§ **WHAT IS EXPECTED**: The response should be the records below, repeated exactly, with each picture left out.

§ **DATASET EXCERPTS**:

/---

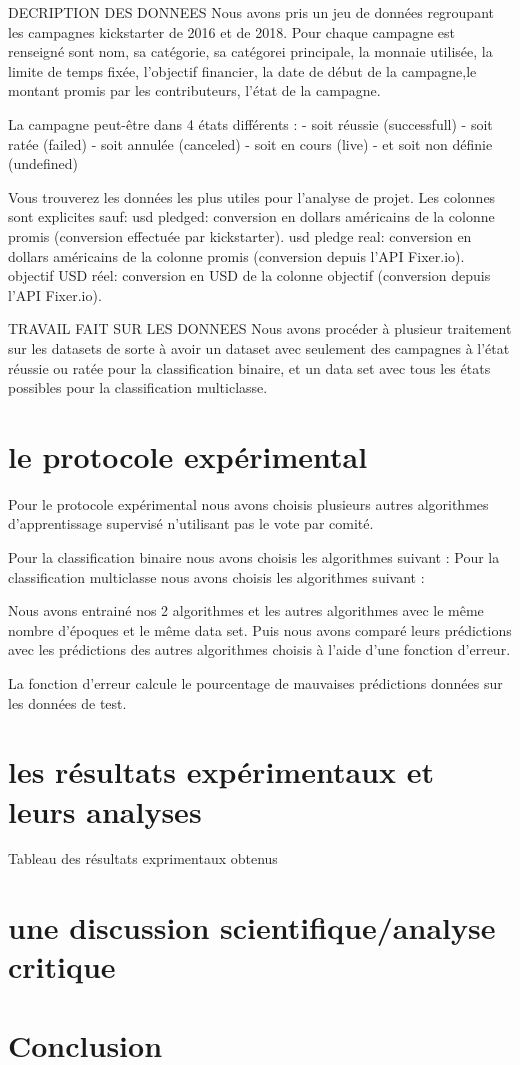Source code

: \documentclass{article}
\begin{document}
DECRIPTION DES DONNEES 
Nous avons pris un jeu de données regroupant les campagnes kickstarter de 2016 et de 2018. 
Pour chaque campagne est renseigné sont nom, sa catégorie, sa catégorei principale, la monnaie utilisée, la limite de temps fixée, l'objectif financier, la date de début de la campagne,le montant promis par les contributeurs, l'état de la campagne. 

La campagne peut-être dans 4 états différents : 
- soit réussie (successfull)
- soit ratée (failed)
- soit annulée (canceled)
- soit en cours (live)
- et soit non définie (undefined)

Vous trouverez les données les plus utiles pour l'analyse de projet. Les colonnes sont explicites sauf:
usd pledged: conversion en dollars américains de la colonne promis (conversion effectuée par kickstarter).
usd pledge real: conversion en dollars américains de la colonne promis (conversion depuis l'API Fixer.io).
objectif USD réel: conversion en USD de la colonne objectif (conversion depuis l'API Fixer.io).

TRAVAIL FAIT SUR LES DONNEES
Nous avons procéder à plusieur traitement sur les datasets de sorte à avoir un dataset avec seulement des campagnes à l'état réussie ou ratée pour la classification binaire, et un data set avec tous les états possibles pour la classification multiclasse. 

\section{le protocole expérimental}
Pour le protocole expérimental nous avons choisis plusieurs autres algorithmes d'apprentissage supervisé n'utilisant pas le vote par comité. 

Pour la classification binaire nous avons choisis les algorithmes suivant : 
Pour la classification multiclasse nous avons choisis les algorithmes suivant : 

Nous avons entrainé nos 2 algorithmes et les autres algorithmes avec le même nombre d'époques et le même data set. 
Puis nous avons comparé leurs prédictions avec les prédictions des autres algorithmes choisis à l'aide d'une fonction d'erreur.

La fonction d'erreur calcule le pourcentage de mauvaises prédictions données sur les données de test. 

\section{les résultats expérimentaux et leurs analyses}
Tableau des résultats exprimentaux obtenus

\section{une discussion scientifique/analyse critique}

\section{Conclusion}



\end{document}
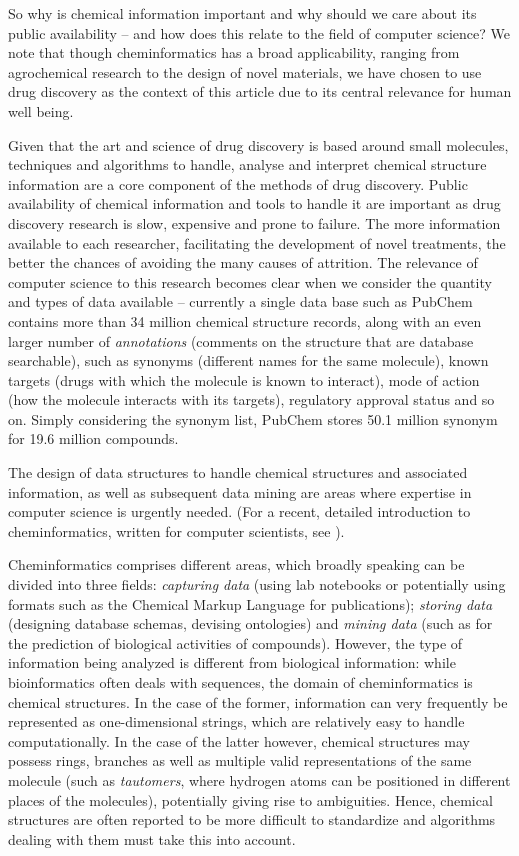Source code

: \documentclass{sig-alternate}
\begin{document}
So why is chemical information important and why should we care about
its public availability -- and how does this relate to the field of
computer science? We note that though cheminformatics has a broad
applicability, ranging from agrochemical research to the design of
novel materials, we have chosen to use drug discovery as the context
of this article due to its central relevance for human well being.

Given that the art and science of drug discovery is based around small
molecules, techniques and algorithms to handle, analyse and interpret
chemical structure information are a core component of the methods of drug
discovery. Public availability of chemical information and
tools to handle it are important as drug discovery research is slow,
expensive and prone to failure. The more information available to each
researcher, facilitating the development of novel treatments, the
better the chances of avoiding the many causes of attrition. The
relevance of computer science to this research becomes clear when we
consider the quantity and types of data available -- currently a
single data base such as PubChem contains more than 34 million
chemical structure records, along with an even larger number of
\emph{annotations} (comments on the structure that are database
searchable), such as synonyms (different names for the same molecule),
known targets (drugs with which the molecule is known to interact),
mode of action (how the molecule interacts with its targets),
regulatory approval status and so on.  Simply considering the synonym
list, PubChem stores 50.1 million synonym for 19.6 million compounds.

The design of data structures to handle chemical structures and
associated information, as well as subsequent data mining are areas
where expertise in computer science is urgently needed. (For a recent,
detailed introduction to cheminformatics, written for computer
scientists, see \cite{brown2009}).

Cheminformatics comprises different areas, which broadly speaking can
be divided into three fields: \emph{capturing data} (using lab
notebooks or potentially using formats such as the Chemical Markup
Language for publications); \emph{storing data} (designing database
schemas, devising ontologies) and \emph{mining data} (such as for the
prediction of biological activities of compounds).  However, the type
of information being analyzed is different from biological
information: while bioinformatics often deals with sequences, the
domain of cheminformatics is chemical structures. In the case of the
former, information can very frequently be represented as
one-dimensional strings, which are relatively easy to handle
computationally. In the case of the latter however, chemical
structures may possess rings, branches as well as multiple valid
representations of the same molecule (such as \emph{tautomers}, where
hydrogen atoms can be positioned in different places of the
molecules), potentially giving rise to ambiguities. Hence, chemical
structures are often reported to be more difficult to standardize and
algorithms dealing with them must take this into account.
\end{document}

\---

§ **EXERCISE SOLUTION**:
Source code

: \documentclass{article}
\begin{document}
DECRIPTION DES DONNEES 
Nous avons pris un jeu de données regroupant les campagnes kickstarter de 2016 et de 2018. 
Pour chaque campagne est renseigné sont nom, sa catégorie, sa catégorei principale, la monnaie utilisée, la limite de temps fixée, l'objectif financier, la date de début de la campagne,le montant promis par les contributeurs, l'état de la campagne. 

La campagne peut-être dans 4 états différents : 
- soit réussie (successfull)
- soit ratée (failed)
- soit annulée (canceled)
- soit en cours (live)
- et soit non définie (undefined)

Vous trouverez les données les plus utiles pour l'analyse de projet. Les colonnes sont explicites sauf:
usd pledged: conversion en dollars américains de la colonne promis (conversion effectuée par kickstarter).
usd pledge real: conversion en dollars américains de la colonne promis (conversion depuis l'API Fixer.io).
objectif USD réel: conversion en USD de la colonne objectif (conversion depuis l'API Fixer.io).

TRAVAIL FAIT SUR LES DONNEES
Nous avons procéder à plusieur traitement sur les datasets de sorte à avoir un dataset avec seulement des campagnes à l'état réussie ou ratée pour la classification binaire, et un data set avec tous les états possibles pour la classification multiclasse. 

\section{le protocole expérimental}
Pour le protocole expérimental nous avons choisis plusieurs autres algorithmes d'apprentissage supervisé n'utilisant pas le vote par comité. 

Pour la classification binaire nous avons choisis les algorithmes suivant : 
Pour la classification multiclasse nous avons choisis les algorithmes suivant : 

Nous avons entrainé nos 2 algorithmes et les autres algorithmes avec le même nombre d'époques et le même data set. 
Puis nous avons comparé leurs prédictions avec les prédictions des autres algorithmes choisis à l'aide d'une fonction d'erreur.

La fonction d'erreur calcule le pourcentage de mauvaises prédictions données sur les données de test. 

\section{les résultats expérimentaux et leurs analyses}
Tableau des résultats exprimentaux obtenus

\section{une discussion scientifique/analyse critique}

\section{Conclusion}



\end{document}
Source code

: \documentclass{sig-alternate}
\begin{document}
So why is chemical information important and why should we care about
its public availability -- and how does this relate to the field of
computer science? We note that though cheminformatics has a broad
applicability, ranging from agrochemical research to the design of
novel materials, we have chosen to use drug discovery as the context
of this article due to its central relevance for human well being.

Given that the art and science of drug discovery is based around small
molecules, techniques and algorithms to handle, analyse and interpret
chemical structure information are a core component of the methods of drug
discovery. Public availability of chemical information and
tools to handle it are important as drug discovery research is slow,
expensive and prone to failure. The more information available to each
researcher, facilitating the development of novel treatments, the
better the chances of avoiding the many causes of attrition. The
relevance of computer science to this research becomes clear when we
consider the quantity and types of data available -- currently a
single data base such as PubChem contains more than 34 million
chemical structure records, along with an even larger number of
\emph{annotations} (comments on the structure that are database
searchable), such as synonyms (different names for the same molecule),
known targets (drugs with which the molecule is known to interact),
mode of action (how the molecule interacts with its targets),
regulatory approval status and so on.  Simply considering the synonym
list, PubChem stores 50.1 million synonym for 19.6 million compounds.

The design of data structures to handle chemical structures and
associated information, as well as subsequent data mining are areas
where expertise in computer science is urgently needed. (For a recent,
detailed introduction to cheminformatics, written for computer
scientists, see \cite{brown2009}).

Cheminformatics comprises different areas, which broadly speaking can
be divided into three fields: \emph{capturing data} (using lab
notebooks or potentially using formats such as the Chemical Markup
Language for publications); \emph{storing data} (designing database
schemas, devising ontologies) and \emph{mining data} (such as for the
prediction of biological activities of compounds).  However, the type
of information being analyzed is different from biological
information: while bioinformatics often deals with sequences, the
domain of cheminformatics is chemical structures. In the case of the
former, information can very frequently be represented as
one-dimensional strings, which are relatively easy to handle
computationally. In the case of the latter however, chemical
structures may possess rings, branches as well as multiple valid
representations of the same molecule (such as \emph{tautomers}, where
hydrogen atoms can be positioned in different places of the
molecules), potentially giving rise to ambiguities. Hence, chemical
structures are often reported to be more difficult to standardize and
algorithms dealing with them must take this into account.
\end{document}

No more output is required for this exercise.